Par Kathleen Durocher, Université d’Ottawa

Publié en 2019 aux éditions du Fleurdelysé, Femmes et toponymie paraît à une époque où l’enjeu de la parité homme-femme est dans l’air du temps. Parallèlement, la remise en question de la pertinence certains personnages masculins honorés dans l’espace public nous amène aussi à reconsidérer l’idée du mérite en ce qui a trait à la toponymie. Rédigé par Sarah Beaudoin, conseillère en communication, et Gabriel Martin, linguiste, une autrice et un auteur engagé.e.s dans différentes causes féministes, notamment liées à la toponymie[1], cet ouvrage assez bref de ses 125 pages est riche en contenu et en profondeur. Malgré l’intérêt grandissant pour la question, le travail de Beaudoin et Martin est le premier ouvrage offrant un tour d’horizon de la place des femmes au sein de la toponymie québécoise. Cette publication s’intéresse à la fois aux aspects historiques et contemporains de cet enjeu ainsi qu’à ses avancées et défis à venir. De manière agile et efficace, ce livre nous offre une vue d’ensemble accompagnée d’exemples précis et concrets à l’appui. Au final, Femmes et toponymie offre une première monographie entièrement dédiée à cette problématique, une publication qui « représente un jalon, qui contribue à consacrer l’importance d’un enjeu parfois négligé. (p. 3) »

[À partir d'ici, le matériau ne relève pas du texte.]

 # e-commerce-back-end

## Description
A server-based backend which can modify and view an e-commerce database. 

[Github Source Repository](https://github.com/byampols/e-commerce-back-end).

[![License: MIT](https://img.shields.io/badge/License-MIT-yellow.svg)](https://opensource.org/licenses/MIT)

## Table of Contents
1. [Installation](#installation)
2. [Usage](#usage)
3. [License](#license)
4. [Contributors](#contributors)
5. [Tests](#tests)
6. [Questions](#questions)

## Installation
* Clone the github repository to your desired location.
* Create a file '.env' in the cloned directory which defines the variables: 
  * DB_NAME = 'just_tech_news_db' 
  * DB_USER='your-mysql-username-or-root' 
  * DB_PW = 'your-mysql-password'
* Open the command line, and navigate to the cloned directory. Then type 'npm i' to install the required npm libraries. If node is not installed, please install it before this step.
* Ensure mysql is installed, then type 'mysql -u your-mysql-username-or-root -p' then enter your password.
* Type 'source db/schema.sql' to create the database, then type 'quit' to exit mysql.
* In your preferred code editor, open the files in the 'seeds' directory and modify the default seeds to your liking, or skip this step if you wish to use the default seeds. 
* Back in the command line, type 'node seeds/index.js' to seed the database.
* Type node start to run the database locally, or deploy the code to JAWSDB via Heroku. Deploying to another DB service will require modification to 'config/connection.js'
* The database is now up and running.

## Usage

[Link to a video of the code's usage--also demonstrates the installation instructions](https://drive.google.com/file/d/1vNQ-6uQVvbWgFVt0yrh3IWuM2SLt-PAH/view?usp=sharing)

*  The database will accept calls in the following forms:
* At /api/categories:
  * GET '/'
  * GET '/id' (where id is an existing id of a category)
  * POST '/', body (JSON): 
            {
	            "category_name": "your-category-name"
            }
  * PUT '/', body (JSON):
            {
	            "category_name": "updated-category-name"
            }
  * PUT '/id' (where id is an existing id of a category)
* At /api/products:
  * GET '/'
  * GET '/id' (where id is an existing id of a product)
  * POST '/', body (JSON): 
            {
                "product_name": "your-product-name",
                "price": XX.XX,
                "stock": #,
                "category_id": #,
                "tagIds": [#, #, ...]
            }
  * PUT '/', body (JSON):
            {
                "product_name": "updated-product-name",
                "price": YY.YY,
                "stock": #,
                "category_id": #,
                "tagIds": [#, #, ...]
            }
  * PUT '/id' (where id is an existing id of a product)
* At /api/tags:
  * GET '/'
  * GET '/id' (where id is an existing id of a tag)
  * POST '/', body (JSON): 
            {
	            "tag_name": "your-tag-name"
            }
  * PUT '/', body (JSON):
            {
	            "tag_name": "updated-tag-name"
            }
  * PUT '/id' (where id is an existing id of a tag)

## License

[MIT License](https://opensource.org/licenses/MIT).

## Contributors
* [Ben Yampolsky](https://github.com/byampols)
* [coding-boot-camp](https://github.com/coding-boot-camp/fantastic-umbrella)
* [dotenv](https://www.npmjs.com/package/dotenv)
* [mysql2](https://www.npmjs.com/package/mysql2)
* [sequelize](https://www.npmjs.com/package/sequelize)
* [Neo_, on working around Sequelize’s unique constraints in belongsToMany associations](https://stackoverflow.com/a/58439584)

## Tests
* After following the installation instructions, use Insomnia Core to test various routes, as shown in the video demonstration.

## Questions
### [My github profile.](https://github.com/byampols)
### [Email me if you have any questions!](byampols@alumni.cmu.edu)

Pour ce faire, cet ouvrage se divise en cinq sections distinctes. L’historique de la parité toponymique au Québec se fait d’entrée de jeu (chapitre 1), suivi d’un inventaire de mythes et de réticences face à l’intégration accrue de noms féminins (chapitre 2) puis de la proposition d’une banque de toponymes potentiels et la Charte pour une toponymie paritaire (chapitre 3 et 4). Le tout se conclut par un épilogue féministe rédigé par Sarah Beaudoin.
La perspective historique présentée s’attarde à deux cas particuliers, Montréal et Sherbrooke. Ceux-ci illustrent les progressions et les défis rencontrés pour une plus grande prise en compte des femmes dans la toponymie québécoise. Sans remonter le long parcours de l’évolution toponymique en sol québécois, l’auteur et l’autrice soulèvent les progrès observés depuis les années 1980, en particulier dans la dernière décennie.
Dans « Montréal est-elle bien une femme? », l’auteur et l’autrice nous invitent à revoir l’histoire récente du débat entourant la parité toponymique à Montréal, principalement à partir de 2014 lorsque les conseillères Érika Duchesne et Valérie Plante se sont emparées du dossier. Le 375e anniversaire de la Ville sert alors de contexte propice pour faire progresser la parité toponymique, notamment avec la banque Toponym’Elles qui voit le jour. Dès lors, Montréal « devient la première municipalité québécoise à s’attaquer vigoureusement et avec éclat à la question de la féminisation de sa toponymie (p. 19) ». D’autres projets s’ensuivent, par exemple avec les noms potentiels pour une éventuelle ligne rose dans le métro de Montréal. De plus, plusieurs noms de femmes se sont depuis ajoutés aux paysages urbains.